S&P 500 price edges higher as rate cut hopes offset tariff concerns

U.S. stocks gained momentum on Tuesday, buoyed by growing expectations of Federal Reserve rate cuts following softer economic data. The S&P 500 and Nasdaq Composite both climbed 0.7%, while the Dow Jones Industrial Average rose by 300 points. Investors reacted to signs of a cooling labor market, with U.S. job openings falling to 7.19 million in March, missing forecasts of 7.5 million. Meanwhile, the CB consumer confidence survey showed a rise in pessimism, reinforcing the case for monetary easing.
Markets have now priced in around 100 basis points of cuts by the Federal Reserve for 2025, double the 50 basis points signaled by policymakers last month. While lower borrowing costs are seen as a positive catalyst, rising trade tensions continue to cloud the broader outlook. The U.S. trade deficit widened to a record level as tariffs weighed on exports, adding another layer of uncertainty.

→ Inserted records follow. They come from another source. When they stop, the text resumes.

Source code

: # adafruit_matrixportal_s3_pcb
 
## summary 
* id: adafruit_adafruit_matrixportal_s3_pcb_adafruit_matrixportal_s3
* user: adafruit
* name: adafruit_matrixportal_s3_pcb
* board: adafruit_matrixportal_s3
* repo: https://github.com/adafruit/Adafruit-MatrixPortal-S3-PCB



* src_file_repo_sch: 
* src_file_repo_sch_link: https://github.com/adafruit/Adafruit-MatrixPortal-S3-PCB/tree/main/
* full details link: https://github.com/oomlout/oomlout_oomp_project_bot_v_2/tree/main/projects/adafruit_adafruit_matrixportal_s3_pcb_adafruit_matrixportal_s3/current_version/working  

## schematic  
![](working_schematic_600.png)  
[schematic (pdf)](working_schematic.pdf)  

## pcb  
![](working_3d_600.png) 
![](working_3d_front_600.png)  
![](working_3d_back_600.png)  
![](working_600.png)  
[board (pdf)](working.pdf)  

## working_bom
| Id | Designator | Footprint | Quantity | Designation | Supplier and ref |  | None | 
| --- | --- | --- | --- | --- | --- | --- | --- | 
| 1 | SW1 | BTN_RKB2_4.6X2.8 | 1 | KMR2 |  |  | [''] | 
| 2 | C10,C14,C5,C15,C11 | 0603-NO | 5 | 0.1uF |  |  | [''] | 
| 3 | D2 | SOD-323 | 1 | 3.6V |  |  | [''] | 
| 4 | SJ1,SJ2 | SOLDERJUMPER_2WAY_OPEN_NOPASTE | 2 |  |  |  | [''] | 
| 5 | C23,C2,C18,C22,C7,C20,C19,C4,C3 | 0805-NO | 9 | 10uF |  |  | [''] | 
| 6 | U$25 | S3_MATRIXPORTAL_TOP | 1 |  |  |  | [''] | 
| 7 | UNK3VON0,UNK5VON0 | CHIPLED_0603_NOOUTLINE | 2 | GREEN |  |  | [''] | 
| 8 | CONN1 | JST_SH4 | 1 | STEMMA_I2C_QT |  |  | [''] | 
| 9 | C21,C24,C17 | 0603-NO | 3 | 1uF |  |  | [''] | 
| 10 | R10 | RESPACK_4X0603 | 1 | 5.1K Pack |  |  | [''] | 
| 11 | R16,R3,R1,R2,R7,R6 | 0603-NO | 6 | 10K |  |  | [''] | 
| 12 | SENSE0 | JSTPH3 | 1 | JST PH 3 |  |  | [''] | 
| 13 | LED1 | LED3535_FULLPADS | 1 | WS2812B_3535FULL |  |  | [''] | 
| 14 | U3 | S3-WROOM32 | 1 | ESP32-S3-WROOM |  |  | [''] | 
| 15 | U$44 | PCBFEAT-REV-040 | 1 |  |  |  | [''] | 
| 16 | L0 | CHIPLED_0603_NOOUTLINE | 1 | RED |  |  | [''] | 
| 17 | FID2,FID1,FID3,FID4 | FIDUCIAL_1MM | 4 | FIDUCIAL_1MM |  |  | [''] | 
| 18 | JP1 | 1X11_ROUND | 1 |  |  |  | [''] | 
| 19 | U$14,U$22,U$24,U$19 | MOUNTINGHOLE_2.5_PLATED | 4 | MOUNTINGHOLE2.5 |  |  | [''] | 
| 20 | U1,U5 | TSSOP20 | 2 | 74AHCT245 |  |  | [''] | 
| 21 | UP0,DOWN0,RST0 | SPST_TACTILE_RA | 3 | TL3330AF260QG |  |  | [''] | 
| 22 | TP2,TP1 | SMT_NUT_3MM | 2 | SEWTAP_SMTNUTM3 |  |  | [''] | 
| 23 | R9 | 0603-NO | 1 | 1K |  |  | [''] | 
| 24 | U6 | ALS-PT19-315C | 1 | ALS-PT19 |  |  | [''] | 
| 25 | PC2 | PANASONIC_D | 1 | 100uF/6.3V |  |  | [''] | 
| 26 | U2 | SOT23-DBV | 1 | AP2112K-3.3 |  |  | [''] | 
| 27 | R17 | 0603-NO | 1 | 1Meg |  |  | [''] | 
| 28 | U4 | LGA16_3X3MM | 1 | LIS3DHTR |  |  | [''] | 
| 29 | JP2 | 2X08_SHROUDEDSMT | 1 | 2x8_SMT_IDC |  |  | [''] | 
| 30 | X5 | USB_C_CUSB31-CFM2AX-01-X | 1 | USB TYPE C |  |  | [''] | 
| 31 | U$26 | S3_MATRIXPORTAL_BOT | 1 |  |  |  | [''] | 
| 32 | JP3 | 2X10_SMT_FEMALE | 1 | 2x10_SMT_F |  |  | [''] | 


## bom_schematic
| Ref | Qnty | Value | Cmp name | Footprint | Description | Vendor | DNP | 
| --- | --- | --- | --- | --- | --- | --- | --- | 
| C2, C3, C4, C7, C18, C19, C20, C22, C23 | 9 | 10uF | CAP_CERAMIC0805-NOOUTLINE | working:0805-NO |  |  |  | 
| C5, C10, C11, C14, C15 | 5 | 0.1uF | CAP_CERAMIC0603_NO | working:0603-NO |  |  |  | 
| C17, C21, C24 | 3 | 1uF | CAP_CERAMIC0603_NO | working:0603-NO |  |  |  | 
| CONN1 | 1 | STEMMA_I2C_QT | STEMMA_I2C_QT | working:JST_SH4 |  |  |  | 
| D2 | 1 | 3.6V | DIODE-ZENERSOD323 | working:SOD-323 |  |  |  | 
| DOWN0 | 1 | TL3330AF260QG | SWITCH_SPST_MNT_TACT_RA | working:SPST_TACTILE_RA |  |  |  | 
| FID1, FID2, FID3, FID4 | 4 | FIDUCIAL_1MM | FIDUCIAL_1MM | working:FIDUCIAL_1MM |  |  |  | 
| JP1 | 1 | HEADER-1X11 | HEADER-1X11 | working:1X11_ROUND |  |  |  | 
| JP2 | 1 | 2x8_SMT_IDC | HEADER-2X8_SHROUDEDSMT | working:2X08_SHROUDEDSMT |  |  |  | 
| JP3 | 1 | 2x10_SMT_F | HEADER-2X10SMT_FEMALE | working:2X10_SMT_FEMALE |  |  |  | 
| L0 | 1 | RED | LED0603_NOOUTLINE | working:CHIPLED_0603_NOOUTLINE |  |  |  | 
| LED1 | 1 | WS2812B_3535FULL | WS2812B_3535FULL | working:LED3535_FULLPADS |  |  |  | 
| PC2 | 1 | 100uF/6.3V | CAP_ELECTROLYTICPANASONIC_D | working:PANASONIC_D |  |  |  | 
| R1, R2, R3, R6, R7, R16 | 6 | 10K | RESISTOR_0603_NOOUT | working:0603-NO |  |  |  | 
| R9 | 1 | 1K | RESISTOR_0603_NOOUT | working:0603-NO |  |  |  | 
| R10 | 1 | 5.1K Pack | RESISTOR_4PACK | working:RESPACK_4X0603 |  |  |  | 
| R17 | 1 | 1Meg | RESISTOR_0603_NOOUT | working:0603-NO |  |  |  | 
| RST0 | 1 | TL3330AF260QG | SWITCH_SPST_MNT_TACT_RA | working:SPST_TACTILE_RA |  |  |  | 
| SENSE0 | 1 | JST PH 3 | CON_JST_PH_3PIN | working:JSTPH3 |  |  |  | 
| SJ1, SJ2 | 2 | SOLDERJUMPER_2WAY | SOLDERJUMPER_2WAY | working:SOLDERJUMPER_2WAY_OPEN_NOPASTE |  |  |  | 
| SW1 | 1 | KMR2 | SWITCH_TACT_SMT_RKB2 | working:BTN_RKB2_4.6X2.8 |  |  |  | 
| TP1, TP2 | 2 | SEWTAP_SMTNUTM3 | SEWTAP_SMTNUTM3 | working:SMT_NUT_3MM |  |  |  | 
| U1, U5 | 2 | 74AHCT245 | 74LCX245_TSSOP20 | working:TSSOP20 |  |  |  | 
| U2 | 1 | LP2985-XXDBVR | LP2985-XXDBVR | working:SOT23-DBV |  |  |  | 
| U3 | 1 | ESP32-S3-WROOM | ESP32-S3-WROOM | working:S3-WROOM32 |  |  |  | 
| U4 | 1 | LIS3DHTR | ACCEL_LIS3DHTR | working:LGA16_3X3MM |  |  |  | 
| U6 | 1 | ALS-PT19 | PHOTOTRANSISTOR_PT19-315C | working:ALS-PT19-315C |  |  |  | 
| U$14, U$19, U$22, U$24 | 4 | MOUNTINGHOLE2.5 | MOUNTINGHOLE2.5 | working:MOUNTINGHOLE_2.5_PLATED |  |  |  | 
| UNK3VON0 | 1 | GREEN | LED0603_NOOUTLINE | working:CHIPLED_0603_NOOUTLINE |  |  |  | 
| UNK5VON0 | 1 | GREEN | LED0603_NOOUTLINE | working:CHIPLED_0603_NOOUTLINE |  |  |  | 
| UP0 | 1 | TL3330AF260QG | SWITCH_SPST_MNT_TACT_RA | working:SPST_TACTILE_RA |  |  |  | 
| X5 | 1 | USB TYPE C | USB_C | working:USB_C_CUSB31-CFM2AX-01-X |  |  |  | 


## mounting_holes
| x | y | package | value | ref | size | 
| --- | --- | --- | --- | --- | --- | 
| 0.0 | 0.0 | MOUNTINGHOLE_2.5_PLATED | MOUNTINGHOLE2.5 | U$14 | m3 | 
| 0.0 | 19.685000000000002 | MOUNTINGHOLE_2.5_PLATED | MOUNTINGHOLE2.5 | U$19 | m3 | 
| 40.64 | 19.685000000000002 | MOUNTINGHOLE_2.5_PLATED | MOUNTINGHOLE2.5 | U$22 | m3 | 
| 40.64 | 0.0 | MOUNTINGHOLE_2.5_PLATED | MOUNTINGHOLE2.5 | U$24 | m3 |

S&P 500 price dynamics (January 2025 - April 2025) Source: TradingView.
Corporate earnings highlight resilience and risks
Earnings season delivered a mixed picture. Honeywell led industrial gains, jumping nearly 5% after raising its full-year profit outlook to $10.20–$10.50 per share. Royal Caribbean also surged 5.4% after strong quarterly results driven by record WAVE season bookings. Hims & Hers Health soared over 39% after securing a distribution agreement with Novo Nordisk for weight loss drug Wegovy.
On the downside, General Motors fell 2% despite beating earnings estimates, as it paused buybacks and withdrew its full-year outlook citing tariff risks. Pfizer edged higher after topping profit forecasts but warned about uncertainties tied to global trade tensions. Spotify and Regeneron posted disappointing results, slipping 5% and 7.5%, respectively, while Waste Management declined 2% after missing revenue expectations.
Focus turns to Big Tech and tariff developments
With Microsoft, Meta Platforms, Apple, and Amazon set to report this week, the market’s next major catalyst will come from the tech sector’s earnings performance. Given the heavy weighting of technology stocks in major indexes, their results could heavily influence the market’s direction. Meanwhile, traders remain cautious as political developments surrounding tariffs and trade policy have the potential to trigger sharp sentiment shifts.
As previously discussed in our recent S&P 500 technical analysis, the index was approaching major resistance levels near 5,565–5,570, and volatility was expected to increase around earnings and trade policy news. The market’s resilience so far aligns with the earlier projected consolidation phase, but traders should stay alert for quick swings as new data emerges.